There have been studies reporting the increase in student confidence in mathematics when using technology. However, past studies indicating a positive correlation between technology and confidence in mathematics do not explain why they see this positive outcome. With increased availability and easy access to the Internet in schools and the development of free online virtual manipulatives, this research was interested in how the use of virtual manipulatives in mathematics can affect students confidence in their mathematical abilities.

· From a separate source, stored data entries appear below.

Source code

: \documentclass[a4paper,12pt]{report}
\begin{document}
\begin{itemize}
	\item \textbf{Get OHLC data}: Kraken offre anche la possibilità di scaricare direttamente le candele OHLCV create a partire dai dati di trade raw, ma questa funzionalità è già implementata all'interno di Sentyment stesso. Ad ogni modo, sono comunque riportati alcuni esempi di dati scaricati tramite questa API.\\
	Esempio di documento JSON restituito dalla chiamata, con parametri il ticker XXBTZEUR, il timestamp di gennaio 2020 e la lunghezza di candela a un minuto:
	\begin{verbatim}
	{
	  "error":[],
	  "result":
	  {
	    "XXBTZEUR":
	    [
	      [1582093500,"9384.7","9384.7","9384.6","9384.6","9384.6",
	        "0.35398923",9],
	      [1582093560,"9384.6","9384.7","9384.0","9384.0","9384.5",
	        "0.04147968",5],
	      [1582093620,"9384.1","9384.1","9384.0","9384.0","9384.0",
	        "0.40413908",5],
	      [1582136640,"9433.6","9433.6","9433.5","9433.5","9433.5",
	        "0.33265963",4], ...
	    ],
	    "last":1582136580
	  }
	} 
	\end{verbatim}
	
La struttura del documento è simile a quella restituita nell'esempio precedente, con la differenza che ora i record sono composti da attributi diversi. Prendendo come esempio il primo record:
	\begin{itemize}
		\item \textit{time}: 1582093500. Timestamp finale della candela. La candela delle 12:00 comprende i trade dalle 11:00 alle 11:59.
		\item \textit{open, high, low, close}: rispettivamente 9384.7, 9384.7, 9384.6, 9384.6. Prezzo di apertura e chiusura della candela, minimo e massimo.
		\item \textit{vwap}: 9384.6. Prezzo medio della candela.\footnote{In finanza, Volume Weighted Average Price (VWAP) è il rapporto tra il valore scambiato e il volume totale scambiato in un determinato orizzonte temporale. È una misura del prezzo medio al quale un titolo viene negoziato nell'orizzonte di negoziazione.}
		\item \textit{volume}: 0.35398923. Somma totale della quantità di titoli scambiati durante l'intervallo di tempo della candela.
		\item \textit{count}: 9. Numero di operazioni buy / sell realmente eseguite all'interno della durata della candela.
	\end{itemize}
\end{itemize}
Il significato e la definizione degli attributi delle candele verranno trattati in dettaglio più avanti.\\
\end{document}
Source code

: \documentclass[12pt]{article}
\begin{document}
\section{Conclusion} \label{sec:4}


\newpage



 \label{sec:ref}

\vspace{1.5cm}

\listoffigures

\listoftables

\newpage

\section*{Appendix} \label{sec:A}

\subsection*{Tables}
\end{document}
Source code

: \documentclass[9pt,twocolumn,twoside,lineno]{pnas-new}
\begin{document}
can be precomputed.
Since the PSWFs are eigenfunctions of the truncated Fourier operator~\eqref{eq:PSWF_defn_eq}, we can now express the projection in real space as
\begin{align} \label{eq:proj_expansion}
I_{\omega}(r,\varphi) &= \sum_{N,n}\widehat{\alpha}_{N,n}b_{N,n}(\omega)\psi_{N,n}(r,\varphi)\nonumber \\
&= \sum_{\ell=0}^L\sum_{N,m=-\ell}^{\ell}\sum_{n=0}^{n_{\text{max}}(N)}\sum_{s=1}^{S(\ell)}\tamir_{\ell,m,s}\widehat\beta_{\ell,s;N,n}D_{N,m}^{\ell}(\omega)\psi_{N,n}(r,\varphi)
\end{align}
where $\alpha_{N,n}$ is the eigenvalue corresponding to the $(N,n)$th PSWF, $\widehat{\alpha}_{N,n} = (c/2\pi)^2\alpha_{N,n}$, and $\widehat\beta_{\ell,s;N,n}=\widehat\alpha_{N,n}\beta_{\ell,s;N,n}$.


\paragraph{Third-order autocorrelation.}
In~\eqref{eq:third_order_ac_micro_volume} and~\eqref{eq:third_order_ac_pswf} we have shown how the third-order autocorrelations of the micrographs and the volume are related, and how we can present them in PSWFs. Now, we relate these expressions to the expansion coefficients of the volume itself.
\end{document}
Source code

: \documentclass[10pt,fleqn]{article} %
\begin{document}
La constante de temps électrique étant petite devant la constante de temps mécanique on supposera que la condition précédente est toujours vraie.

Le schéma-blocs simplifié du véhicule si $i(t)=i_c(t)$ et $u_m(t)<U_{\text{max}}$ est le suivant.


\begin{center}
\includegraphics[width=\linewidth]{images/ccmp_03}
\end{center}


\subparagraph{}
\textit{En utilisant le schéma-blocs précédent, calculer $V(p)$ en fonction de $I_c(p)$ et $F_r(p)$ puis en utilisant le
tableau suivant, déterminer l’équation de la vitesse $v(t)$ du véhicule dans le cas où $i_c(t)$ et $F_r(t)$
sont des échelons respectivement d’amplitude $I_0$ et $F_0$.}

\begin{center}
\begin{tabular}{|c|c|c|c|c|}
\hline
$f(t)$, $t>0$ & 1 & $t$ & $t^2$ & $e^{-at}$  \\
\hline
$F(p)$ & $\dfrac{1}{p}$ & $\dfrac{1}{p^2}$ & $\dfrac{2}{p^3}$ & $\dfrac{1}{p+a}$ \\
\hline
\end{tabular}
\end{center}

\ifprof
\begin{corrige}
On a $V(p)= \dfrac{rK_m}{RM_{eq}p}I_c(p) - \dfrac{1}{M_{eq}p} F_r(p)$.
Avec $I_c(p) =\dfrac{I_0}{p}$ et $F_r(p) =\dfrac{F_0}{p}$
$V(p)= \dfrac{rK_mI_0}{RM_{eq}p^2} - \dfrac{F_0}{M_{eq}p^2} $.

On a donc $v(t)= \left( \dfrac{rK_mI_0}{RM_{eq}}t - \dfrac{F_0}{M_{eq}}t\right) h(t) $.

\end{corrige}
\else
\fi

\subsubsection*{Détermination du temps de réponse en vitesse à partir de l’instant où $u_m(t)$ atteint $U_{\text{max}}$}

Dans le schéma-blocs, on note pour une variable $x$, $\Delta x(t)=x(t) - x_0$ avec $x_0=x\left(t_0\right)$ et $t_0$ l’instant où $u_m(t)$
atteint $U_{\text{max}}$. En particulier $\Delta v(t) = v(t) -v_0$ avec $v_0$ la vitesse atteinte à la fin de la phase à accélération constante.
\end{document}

Our hypothesis was that the classes using virtual manipulatives which allows students to connecting dynamic visual image with abstract symbols will help students gain a deeper conceptual understanding of math concept thus increasing their confidence and ability in mathematics. The participants in this study were 46 fifth-grade students in three ability groups: one high, one middle and one low. During a two-week unit on fractions, students in three groups interacted with several virtual manipulative applets in a computer lab. Data sources in the project included a pre and posttest of students mathematics content knowledge, Confidence in Learning Mathematics Scale, field notes and student interviews, and classroom videotapes. Our aim was to find evidence for increased level of confidence in mathematics as students strengthened their understanding of fraction concepts. Results from the achievement score indicated an overall main effect showing significant improvement for all ability groups following the treatment and an increase in the confidence level from the preassessment of the Confidence in Learning Mathematics Scale in the middle and high ability groups. An interesting finding was that the confidence level for the low ability group students who had the highest confidence level in the beginning did not change much in the final confidence scale assessment. In the middle and high ability groups, the confidence level did increase according to the improvement of the contest posttest. Through interviews, students expressed how the virtual manipulatives assisted their understanding by verifying their answers as they worked and facilitated their ability to figure out math concept in their mind and visually.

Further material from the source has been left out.